I have been in your situation and most of us have been as well or will be at some point if you are active in the hobby and have bikes shipped.  It's always a risk if you're not picking up.  However, from my experience, I suggest you take a step back and give yourself at least a week to process your disappointment.  Parting the bike now would be more of a knee jerk reaction, an emotional decision, than if you come to the same conclusion a week from now with a clearer, rational mindset.  It's a beautiful bike with or without a perfect rack and there are talented members here that could likely remedy your problem.  That said, I hear your words and I feel for you.  Hang in there.


----------



## TJW (Jan 12, 2018)

ballooney said:


> I have been in your situation and most of us have been as well or will be at some point if you are active in the hobby and have bikes shipped.  It's always a risk if you're not picking up.  However, from my experience, I suggest you take a step back and give yourself at least a week to process your disappointment.  Parting the bike now would be more of a knee jerk reaction, an emotional decision, than if you come to the same conclusion a week from now with a clearer, rational mindset.  It's a beautiful bike with or without a perfect rack and there are talented members here that could likely remedy your problem.  That said, I hear your words and I feel for you.  Hang in there.





Thanks for the thoughtful and good advice.  

I took the rack this morning to the automotive body shop that has done paint work for me in the past on some old cars.
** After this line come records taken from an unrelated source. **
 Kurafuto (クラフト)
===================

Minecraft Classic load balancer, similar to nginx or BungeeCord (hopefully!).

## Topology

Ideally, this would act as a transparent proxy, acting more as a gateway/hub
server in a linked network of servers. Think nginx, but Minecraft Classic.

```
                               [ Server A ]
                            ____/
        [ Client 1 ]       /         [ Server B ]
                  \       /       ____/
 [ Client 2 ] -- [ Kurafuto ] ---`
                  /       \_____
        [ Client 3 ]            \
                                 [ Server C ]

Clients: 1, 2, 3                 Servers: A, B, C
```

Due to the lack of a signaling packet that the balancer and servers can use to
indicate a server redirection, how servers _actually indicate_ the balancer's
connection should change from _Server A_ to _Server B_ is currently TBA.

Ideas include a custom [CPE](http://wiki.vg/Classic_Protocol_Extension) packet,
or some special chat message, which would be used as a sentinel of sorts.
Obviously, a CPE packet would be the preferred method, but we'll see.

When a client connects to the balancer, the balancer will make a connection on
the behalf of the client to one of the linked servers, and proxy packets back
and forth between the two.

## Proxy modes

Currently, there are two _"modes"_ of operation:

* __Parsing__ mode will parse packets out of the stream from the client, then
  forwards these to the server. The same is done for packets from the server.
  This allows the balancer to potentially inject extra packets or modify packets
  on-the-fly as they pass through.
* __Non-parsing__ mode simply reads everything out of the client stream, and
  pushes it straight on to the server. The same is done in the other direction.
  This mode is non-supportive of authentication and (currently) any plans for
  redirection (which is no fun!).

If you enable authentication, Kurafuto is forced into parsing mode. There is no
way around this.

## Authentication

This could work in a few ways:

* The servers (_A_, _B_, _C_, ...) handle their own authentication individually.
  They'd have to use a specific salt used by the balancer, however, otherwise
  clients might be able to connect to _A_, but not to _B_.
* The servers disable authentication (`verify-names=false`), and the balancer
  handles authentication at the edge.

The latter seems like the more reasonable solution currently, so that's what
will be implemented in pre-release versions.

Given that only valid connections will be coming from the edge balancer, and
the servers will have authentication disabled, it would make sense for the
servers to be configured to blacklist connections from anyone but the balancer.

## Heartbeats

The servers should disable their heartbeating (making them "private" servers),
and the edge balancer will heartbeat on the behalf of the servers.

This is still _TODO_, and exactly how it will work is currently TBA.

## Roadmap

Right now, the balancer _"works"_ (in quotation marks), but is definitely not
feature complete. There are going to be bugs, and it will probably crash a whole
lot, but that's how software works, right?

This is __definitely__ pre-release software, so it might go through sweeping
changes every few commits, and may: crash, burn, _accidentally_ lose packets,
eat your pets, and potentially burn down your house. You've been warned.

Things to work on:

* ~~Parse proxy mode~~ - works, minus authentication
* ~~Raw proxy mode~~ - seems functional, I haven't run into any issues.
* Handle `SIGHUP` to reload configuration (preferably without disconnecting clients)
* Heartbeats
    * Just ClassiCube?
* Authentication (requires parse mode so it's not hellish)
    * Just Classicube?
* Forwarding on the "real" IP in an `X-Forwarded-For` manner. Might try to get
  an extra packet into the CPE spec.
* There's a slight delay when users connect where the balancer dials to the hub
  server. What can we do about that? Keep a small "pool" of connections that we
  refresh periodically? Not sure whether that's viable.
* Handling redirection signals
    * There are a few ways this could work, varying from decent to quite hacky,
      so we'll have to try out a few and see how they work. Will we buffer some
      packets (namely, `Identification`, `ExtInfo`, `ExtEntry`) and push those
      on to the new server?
I was surprised at how much they want to straighten the rack and then carefully color match the paint.  Very expensive.


----------



## dave laidacker (Jan 12, 2018)

Hello,

What a beautiful bike. I would not get discouraged about that rack. Buy another rack that is straight (used or new) and look for someone else to paint the rack. Several times I took a chain guard to NAPA auto parts, had the paint matched electronically from the guard and then they supply you with an aerosol can with a special nozzle and it lays the paint down real nice. I wouldn't do a complete bike that way but you may be very surprised how good that is. I did it on several small bicycle parts in the past. If you want to sell the bent rack I may be interested.


----------



## Autocycleplane (Jan 12, 2018)

TJW said:


> Thanks for the thoughtful and good advice.
> 
> I took the rack this morning to the automotive body shop that has done paint work for me in the past on some old cars.
> 
> I was surprised at how much they want to straighten the rack and then carefully color match the paint.  Very expensive.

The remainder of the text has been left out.